Data provided section start
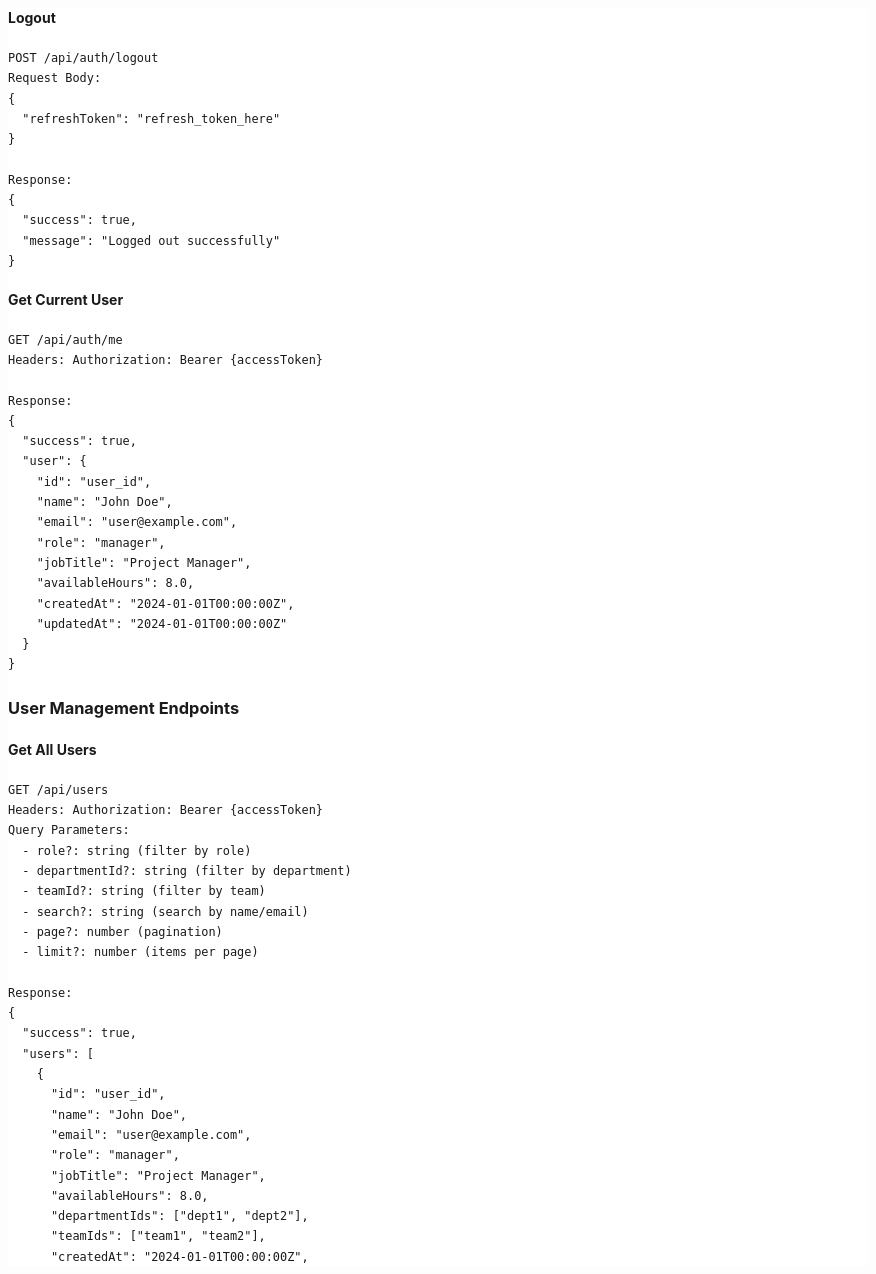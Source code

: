 #### Logout
```http
POST /api/auth/logout
Request Body:
{
  "refreshToken": "refresh_token_here"
}

Response:
{
  "success": true,
  "message": "Logged out successfully"
}
```

#### Get Current User
```http
GET /api/auth/me
Headers: Authorization: Bearer {accessToken}

Response:
{
  "success": true,
  "user": {
    "id": "user_id",
    "name": "John Doe",
    "email": "user@example.com",
    "role": "manager",
    "jobTitle": "Project Manager",
    "availableHours": 8.0,
    "createdAt": "2024-01-01T00:00:00Z",
    "updatedAt": "2024-01-01T00:00:00Z"
  }
}
```

### **User Management Endpoints**

#### Get All Users
```http
GET /api/users
Headers: Authorization: Bearer {accessToken}
Query Parameters:
  - role?: string (filter by role)
  - departmentId?: string (filter by department)
  - teamId?: string (filter by team)
  - search?: string (search by name/email)
  - page?: number (pagination)
  - limit?: number (items per page)

Response:
{
  "success": true,
  "users": [
    {
      "id": "user_id",
      "name": "John Doe",
      "email": "user@example.com",
      "role": "manager",
      "jobTitle": "Project Manager",
      "availableHours": 8.0,
      "departmentIds": ["dept1", "dept2"],
      "teamIds": ["team1", "team2"],
      "createdAt": "2024-01-01T00:00:00Z",
```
Data provided section end
Your instructions
Please give the entries above again exactly as written, leaving out any pictures.

Task result
Source code

: #### Logout
```http
POST /api/auth/logout
Request Body:
{
  "refreshToken": "refresh_token_here"
}

Response:
{
  "success": true,
  "message": "Logged out successfully"
}
```

#### Get Current User
```http
GET /api/auth/me
Headers: Authorization: Bearer {accessToken}

Response:
{
  "success": true,
  "user": {
    "id": "user_id",
    "name": "John Doe",
    "email": "user@example.com",
    "role": "manager",
    "jobTitle": "Project Manager",
    "availableHours": 8.0,
    "createdAt": "2024-01-01T00:00:00Z",
    "updatedAt": "2024-01-01T00:00:00Z"
  }
}
```

### **User Management Endpoints**

#### Get All Users
```http
GET /api/users
Headers: Authorization: Bearer {accessToken}
Query Parameters:
  - role?: string (filter by role)
  - departmentId?: string (filter by department)
  - teamId?: string (filter by team)
  - search?: string (search by name/email)
  - page?: number (pagination)
  - limit?: number (items per page)

Response:
{
  "success": true,
  "users": [
    {
      "id": "user_id",
      "name": "John Doe",
      "email": "user@example.com",
      "role": "manager",
      "jobTitle": "Project Manager",
      "availableHours": 8.0,
      "departmentIds": ["dept1", "dept2"],
      "teamIds": ["team1", "team2"],
      "createdAt": "2024-01-01T00:00:00Z",
```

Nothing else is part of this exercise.